Molly Ringwald’s parents in “The Breakfast Club”

 

Judd Nelson and Molly Ringwald in The Breakfast Club

Several weeks ago, while I was communing with my wholesome Lake Wobegon-esque in-laws—fishing off piers, roasting s’mores in fire pits, telling wholesome jokes lifted from Laffy Taffy wrappers—I caused a stir by dropping the t-bomb: I told a story about a transvestite around the children.

Children are curious, and the questions came fast.

“What’s a twans fest eye?”

“Are you a transfestite?”

My aunt gave me the head-tilt and hushed voice tsk tsk. She said it barbeque-style: slow and low.

“That’s a F-O-R-B-I-D-D-E-N word!”

Having a few beers in me, I dug in.

“Is it the word, the concept, or the act that’s taboo?”

“All of the above, they’re just too young to be saying the word.”

“So it’s the word itself with the magical powers?”

“Yes.”

“So you wouldn’t mind if I taught them about transvestite culture, as long as I didn’t use any banned words?”

“C’mon Shane. We just think it’s mature content that they shouldn’t be exposed to at this age. That’s all.

“He knows he’s a boy, and that his sister is a girl. What’s so extra mature about the notion of ambiguity?”

I plowed forward like a fullback.

“So if the cultural aspects are off limits, could I talk about transgender as a biological issue?”

I could see the adults were getting frustrated so I let go of the throttle.

Ambiguous gender was an unsavory topic limited to adults. End of discussion.

My adult company were information relativists and believed information should be withheld from children in order to carve out a proper fantasy. For the safety and well being of society, they choose to put unspeakable monsters in the woods and keep the transvestites in the cities.

I normally fall on the “truth-shall-set you-free” side of things, but as I continued to chew on the idea of image overload and of the state of magic, I reran a vision of my young nephew walking outside the cabin with his fishing pole and a cup of night crawlers, muttering “trans-fest-eye” under his breath. He put on his life vest, sat on the edge of the pier and fished patiently until he caught a tiny small-mouth bass. He ran back into the cabin ecstatically, recklessly swinging the fish and demanding that it to be on the evening’s dinner menu. Before we could dislodge the hook, someone was slyly on the way to the market to buy enough fish to feed 17 people. Even right now, my nephew thinks his 4-inch fish somehow produced 10-times its edible flesh. We all sat at a long communal picnic table that night praising his catch and smacking our chops as if it was the best fish anyone had every consumed. Each family member fought to lay it on thicker than the next until my nephew was intoxicated and dizzy with fake praise.
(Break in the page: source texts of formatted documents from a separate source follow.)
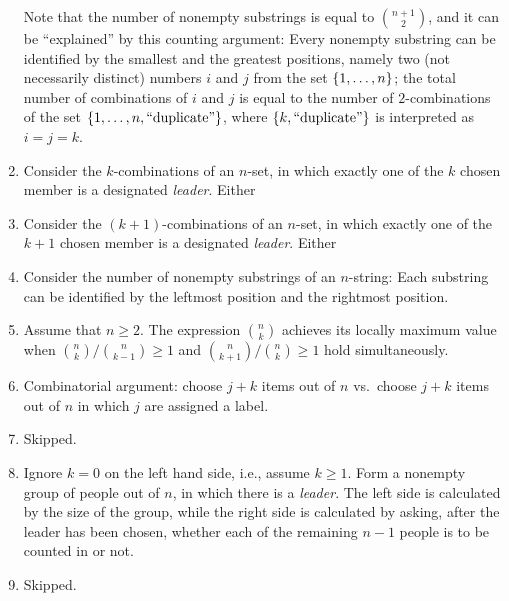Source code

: \begin{enumerate}[\thesection-1]
Note that the number of nonempty substrings is equal to ${n + 1 \choose 2}$, and it can be ``explained'' by this counting argument: Every nonempty substring can be identified by the smallest and the greatest positions, namely two (not necessarily distinct) numbers $i$ and $j$ from the set $\left\{1, \ldots, n\right\}$; the total number of combinations of $i$ and $j$ is equal to the number of $2$-combinations of the set $\left\{1, \ldots, n, \mbox{``duplicate''}\right\}$, where $\left\{k, \mbox{``duplicate''}\right\}$ is interpreted as $i = j = k$.
%
\setcounter{enumi}{4}
%
\item Consider the $k$-combinations of an $n$-set, in which exactly one of the $k$ chosen member is a designated \emph{leader}. Either
%
\item Consider the $(k + 1)$-combinations of an $n$-set, in which exactly one of the $k + 1$ chosen member is a designated \emph{leader}. Either
%
\setcounter{enumi}{8}
%
\item Consider the number of nonempty substrings of an $n$-string: Each substring can be identified by the leftmost position and the rightmost position.
%
\item Assume that $n \geq 2$. The expression ${n \choose k}$ achieves its locally maximum value when ${n \choose k} / {n \choose k - 1} \geq 1$ and ${n \choose k + 1} / {n \choose k} \geq 1$ hold simultaneously.
%
\item Combinatorial argument: choose $j + k$ items out of $n$ vs.~choose $j + k$ items out of $n$ in which $j$ are assigned a label.
%
\item Skipped.
%
\setcounter{enumi}{14}
%
\item Ignore $k = 0$ on the left hand side, i.e., assume $k \geq 1$. Form a nonempty group of people out of $n$, in which there is a \emph{leader}. The left side is calculated by the size of the group, while the right side is calculated by asking, after the leader has been chosen, whether each of the remaining $n - 1$ people is to be counted in or not.
%
\item Skipped.
%
\end{enumerate}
The image was almost too Norman Rockwell to trust, too Mayberry to believe my memory of it was reliable. Saccharine-sweet with an aftertaste of something fishy. Or was it fishy with an aftertaste of saccharine? It was something like reality, anyway. But a reality created through control.

Funny, “a reality created through control”—that’s not a bad definition of art.

A wise man once said that a map of something that is exactly the same size and detail of what it is mapping ceases being a map. It’s true; sometimes having all the information in the world isn’t as redeeming or as useful as having a little bit of it well edited.

The ultimate question then is: when one goes seeking truth, does one try to grasp reality all at once, or does he start with a map?